- **About this exercise**: An exact reproduction of the listing, minus the pictures, is the required output.

- **Given entries**:
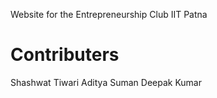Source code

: Website for the Entrepreneurship Club IIT Patna
# Contributers
Shashwat Tiwari
Aditya Suman
Deepak Kumar
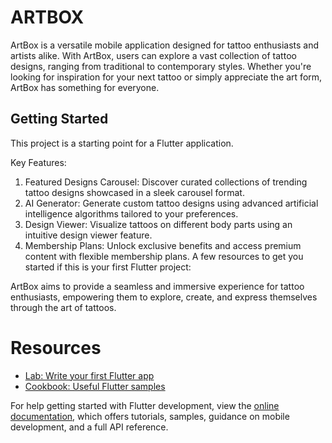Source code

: # ARTBOX

ArtBox is a versatile mobile application designed for tattoo enthusiasts and artists alike. With ArtBox, users can explore a vast collection of tattoo designs, ranging from traditional to contemporary styles. Whether you're looking for inspiration for your next tattoo or simply appreciate the art form, ArtBox has something for everyone.


## Getting Started

This project is a starting point for a Flutter application.

Key Features:
1. Featured Designs Carousel: Discover curated collections of trending tattoo designs showcased in a sleek carousel format.
2. AI Generator: Generate custom tattoo designs using advanced artificial intelligence algorithms tailored to your preferences.
3. Design Viewer: Visualize tattoos on different body parts using an intuitive design viewer feature.
4. Membership Plans: Unlock exclusive benefits and access premium content with flexible membership plans.
A few resources to get you started if this is your first Flutter project:

ArtBox aims to provide a seamless and immersive experience for tattoo enthusiasts, empowering them to explore, create, and express themselves through the art of tattoos.

# Resources

- [Lab: Write your first Flutter app](https://docs.flutter.dev/get-started/codelab)
- [Cookbook: Useful Flutter samples](https://docs.flutter.dev/cookbook)

For help getting started with Flutter development, view the
[online documentation](https://docs.flutter.dev/), which offers tutorials,
samples, guidance on mobile development, and a full API reference.
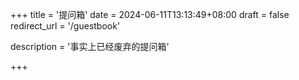 +++
title = '提问箱'
date = 2024-06-11T13:13:49+08:00
draft = false
redirect_url = '/guestbook'

description = '事实上已经废弃的提问箱'

+++
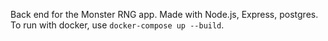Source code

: Back end for the Monster RNG app.
Made with Node.js, Express, postgres.
To run with docker, use `docker-compose up --build`.
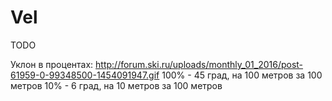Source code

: # Vel

TODO

Уклон в процентах: http://forum.ski.ru/uploads/monthly_01_2016/post-61959-0-99348500-1454091947.gif
100% - 45 град, на 100 метров за 100 метров
10% - 6 град, на 10 метров за 100 метров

- **Expected answer**:
Source code

: Website for the Entrepreneurship Club IIT Patna
# Contributers
Shashwat Tiwari
Aditya Suman
Deepak Kumar
Source code

: # ARTBOX

ArtBox is a versatile mobile application designed for tattoo enthusiasts and artists alike. With ArtBox, users can explore a vast collection of tattoo designs, ranging from traditional to contemporary styles. Whether you're looking for inspiration for your next tattoo or simply appreciate the art form, ArtBox has something for everyone.


## Getting Started

This project is a starting point for a Flutter application.

Key Features:
1. Featured Designs Carousel: Discover curated collections of trending tattoo designs showcased in a sleek carousel format.
2. AI Generator: Generate custom tattoo designs using advanced artificial intelligence algorithms tailored to your preferences.
3. Design Viewer: Visualize tattoos on different body parts using an intuitive design viewer feature.
4. Membership Plans: Unlock exclusive benefits and access premium content with flexible membership plans.
A few resources to get you started if this is your first Flutter project:

ArtBox aims to provide a seamless and immersive experience for tattoo enthusiasts, empowering them to explore, create, and express themselves through the art of tattoos.

# Resources

- [Lab: Write your first Flutter app](https://docs.flutter.dev/get-started/codelab)
- [Cookbook: Useful Flutter samples](https://docs.flutter.dev/cookbook)

For help getting started with Flutter development, view the
[online documentation](https://docs.flutter.dev/), which offers tutorials,
samples, guidance on mobile development, and a full API reference.
 +++
title = '提问箱'
date = 2024-06-11T13:13:49+08:00
draft = false
redirect_url = '/guestbook'

description = '事实上已经废弃的提问箱'

+++
Source code

: Back end for the Monster RNG app.
Made with Node.js, Express, postgres.
To run with docker, use `docker-compose up --build`.
Source code

: # Vel

TODO

Уклон в процентах: http://forum.ski.ru/uploads/monthly_01_2016/post-61959-0-99348500-1454091947.gif
100% - 45 град, на 100 метров за 100 метров
10% - 6 град, на 10 метров за 100 метров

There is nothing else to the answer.